Excerpted data:
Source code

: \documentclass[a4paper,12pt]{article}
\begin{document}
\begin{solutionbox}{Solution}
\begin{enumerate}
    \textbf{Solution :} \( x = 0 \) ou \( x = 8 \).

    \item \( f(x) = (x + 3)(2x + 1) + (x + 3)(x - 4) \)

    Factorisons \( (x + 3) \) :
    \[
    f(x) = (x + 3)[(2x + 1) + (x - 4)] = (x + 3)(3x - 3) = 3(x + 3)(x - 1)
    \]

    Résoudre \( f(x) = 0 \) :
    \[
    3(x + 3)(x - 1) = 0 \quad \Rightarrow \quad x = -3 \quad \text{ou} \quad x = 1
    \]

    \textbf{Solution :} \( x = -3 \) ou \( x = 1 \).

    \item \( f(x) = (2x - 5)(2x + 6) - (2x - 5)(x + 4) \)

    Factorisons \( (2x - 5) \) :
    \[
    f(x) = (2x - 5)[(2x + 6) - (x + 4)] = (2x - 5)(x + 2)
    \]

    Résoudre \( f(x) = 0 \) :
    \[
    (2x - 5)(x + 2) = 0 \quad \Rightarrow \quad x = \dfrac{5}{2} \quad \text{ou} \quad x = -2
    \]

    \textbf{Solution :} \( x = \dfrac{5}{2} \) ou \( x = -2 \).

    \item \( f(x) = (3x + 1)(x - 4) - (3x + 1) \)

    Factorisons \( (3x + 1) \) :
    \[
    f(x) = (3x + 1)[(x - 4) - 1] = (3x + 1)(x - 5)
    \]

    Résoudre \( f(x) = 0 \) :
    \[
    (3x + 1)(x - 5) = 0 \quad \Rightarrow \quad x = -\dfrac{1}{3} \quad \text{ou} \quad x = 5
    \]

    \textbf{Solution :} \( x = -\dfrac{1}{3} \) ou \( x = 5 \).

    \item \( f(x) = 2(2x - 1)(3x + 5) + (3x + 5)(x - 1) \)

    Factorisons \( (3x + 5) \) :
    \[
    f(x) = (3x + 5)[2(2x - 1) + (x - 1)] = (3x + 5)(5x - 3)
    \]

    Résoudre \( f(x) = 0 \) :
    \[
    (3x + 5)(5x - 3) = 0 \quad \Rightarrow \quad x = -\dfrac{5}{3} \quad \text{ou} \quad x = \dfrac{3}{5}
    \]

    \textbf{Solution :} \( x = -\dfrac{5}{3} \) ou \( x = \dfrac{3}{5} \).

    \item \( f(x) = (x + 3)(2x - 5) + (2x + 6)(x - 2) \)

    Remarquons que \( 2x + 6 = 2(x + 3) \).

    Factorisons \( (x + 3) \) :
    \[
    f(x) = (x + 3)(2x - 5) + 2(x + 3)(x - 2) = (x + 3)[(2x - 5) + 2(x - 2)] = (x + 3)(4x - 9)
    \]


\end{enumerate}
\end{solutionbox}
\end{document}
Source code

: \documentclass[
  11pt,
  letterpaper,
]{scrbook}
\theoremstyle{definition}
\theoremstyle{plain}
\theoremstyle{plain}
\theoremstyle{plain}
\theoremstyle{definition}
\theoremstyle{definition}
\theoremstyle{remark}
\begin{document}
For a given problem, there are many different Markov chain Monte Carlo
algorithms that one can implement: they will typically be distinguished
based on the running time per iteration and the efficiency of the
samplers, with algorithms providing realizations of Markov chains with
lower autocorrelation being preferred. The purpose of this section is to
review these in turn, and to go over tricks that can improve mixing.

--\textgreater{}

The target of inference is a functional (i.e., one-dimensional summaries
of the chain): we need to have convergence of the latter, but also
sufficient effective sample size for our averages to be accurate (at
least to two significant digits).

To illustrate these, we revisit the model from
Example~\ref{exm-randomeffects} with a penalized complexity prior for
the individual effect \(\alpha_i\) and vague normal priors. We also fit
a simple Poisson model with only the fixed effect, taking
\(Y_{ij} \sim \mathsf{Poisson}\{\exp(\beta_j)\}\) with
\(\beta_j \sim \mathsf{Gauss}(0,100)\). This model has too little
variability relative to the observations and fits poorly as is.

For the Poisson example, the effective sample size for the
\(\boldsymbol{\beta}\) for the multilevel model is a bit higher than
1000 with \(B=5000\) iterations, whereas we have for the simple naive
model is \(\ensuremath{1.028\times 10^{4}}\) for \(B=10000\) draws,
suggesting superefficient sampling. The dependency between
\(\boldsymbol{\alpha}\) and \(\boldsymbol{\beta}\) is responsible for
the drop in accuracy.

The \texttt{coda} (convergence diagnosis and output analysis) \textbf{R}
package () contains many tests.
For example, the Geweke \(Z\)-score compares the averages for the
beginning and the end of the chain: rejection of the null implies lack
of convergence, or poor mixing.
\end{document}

What you have to do: Repeat each of the entries above precisely as given.

Task response:
Source code

: \documentclass[a4paper,12pt]{article}
\begin{document}
\begin{solutionbox}{Solution}
\begin{enumerate}
    \textbf{Solution :} \( x = 0 \) ou \( x = 8 \).

    \item \( f(x) = (x + 3)(2x + 1) + (x + 3)(x - 4) \)

    Factorisons \( (x + 3) \) :
    \[
    f(x) = (x + 3)[(2x + 1) + (x - 4)] = (x + 3)(3x - 3) = 3(x + 3)(x - 1)
    \]

    Résoudre \( f(x) = 0 \) :
    \[
    3(x + 3)(x - 1) = 0 \quad \Rightarrow \quad x = -3 \quad \text{ou} \quad x = 1
    \]

    \textbf{Solution :} \( x = -3 \) ou \( x = 1 \).

    \item \( f(x) = (2x - 5)(2x + 6) - (2x - 5)(x + 4) \)

    Factorisons \( (2x - 5) \) :
    \[
    f(x) = (2x - 5)[(2x + 6) - (x + 4)] = (2x - 5)(x + 2)
    \]

    Résoudre \( f(x) = 0 \) :
    \[
    (2x - 5)(x + 2) = 0 \quad \Rightarrow \quad x = \dfrac{5}{2} \quad \text{ou} \quad x = -2
    \]

    \textbf{Solution :} \( x = \dfrac{5}{2} \) ou \( x = -2 \).

    \item \( f(x) = (3x + 1)(x - 4) - (3x + 1) \)

    Factorisons \( (3x + 1) \) :
    \[
    f(x) = (3x + 1)[(x - 4) - 1] = (3x + 1)(x - 5)
    \]

    Résoudre \( f(x) = 0 \) :
    \[
    (3x + 1)(x - 5) = 0 \quad \Rightarrow \quad x = -\dfrac{1}{3} \quad \text{ou} \quad x = 5
    \]

    \textbf{Solution :} \( x = -\dfrac{1}{3} \) ou \( x = 5 \).

    \item \( f(x) = 2(2x - 1)(3x + 5) + (3x + 5)(x - 1) \)

    Factorisons \( (3x + 5) \) :
    \[
    f(x) = (3x + 5)[2(2x - 1) + (x - 1)] = (3x + 5)(5x - 3)
    \]

    Résoudre \( f(x) = 0 \) :
    \[
    (3x + 5)(5x - 3) = 0 \quad \Rightarrow \quad x = -\dfrac{5}{3} \quad \text{ou} \quad x = \dfrac{3}{5}
    \]

    \textbf{Solution :} \( x = -\dfrac{5}{3} \) ou \( x = \dfrac{3}{5} \).

    \item \( f(x) = (x + 3)(2x - 5) + (2x + 6)(x - 2) \)

    Remarquons que \( 2x + 6 = 2(x + 3) \).

    Factorisons \( (x + 3) \) :
    \[
    f(x) = (x + 3)(2x - 5) + 2(x + 3)(x - 2) = (x + 3)[(2x - 5) + 2(x - 2)] = (x + 3)(4x - 9)
    \]


\end{enumerate}
\end{solutionbox}
\end{document}
Source code

: \documentclass[
  11pt,
  letterpaper,
]{scrbook}
\theoremstyle{definition}
\theoremstyle{plain}
\theoremstyle{plain}
\theoremstyle{plain}
\theoremstyle{definition}
\theoremstyle{definition}
\theoremstyle{remark}
\begin{document}
For a given problem, there are many different Markov chain Monte Carlo
algorithms that one can implement: they will typically be distinguished
based on the running time per iteration and the efficiency of the
samplers, with algorithms providing realizations of Markov chains with
lower autocorrelation being preferred. The purpose of this section is to
review these in turn, and to go over tricks that can improve mixing.

--\textgreater{}

The target of inference is a functional (i.e., one-dimensional summaries
of the chain): we need to have convergence of the latter, but also
sufficient effective sample size for our averages to be accurate (at
least to two significant digits).

To illustrate these, we revisit the model from
Example~\ref{exm-randomeffects} with a penalized complexity prior for
the individual effect \(\alpha_i\) and vague normal priors. We also fit
a simple Poisson model with only the fixed effect, taking
\(Y_{ij} \sim \mathsf{Poisson}\{\exp(\beta_j)\}\) with
\(\beta_j \sim \mathsf{Gauss}(0,100)\). This model has too little
variability relative to the observations and fits poorly as is.

For the Poisson example, the effective sample size for the
\(\boldsymbol{\beta}\) for the multilevel model is a bit higher than
1000 with \(B=5000\) iterations, whereas we have for the simple naive
model is \(\ensuremath{1.028\times 10^{4}}\) for \(B=10000\) draws,
suggesting superefficient sampling. The dependency between
\(\boldsymbol{\alpha}\) and \(\boldsymbol{\beta}\) is responsible for
the drop in accuracy.

The \texttt{coda} (convergence diagnosis and output analysis) \textbf{R}
package () contains many tests.
For example, the Geweke \(Z\)-score compares the averages for the
beginning and the end of the chain: rejection of the null implies lack
of convergence, or poor mixing.
\end{document}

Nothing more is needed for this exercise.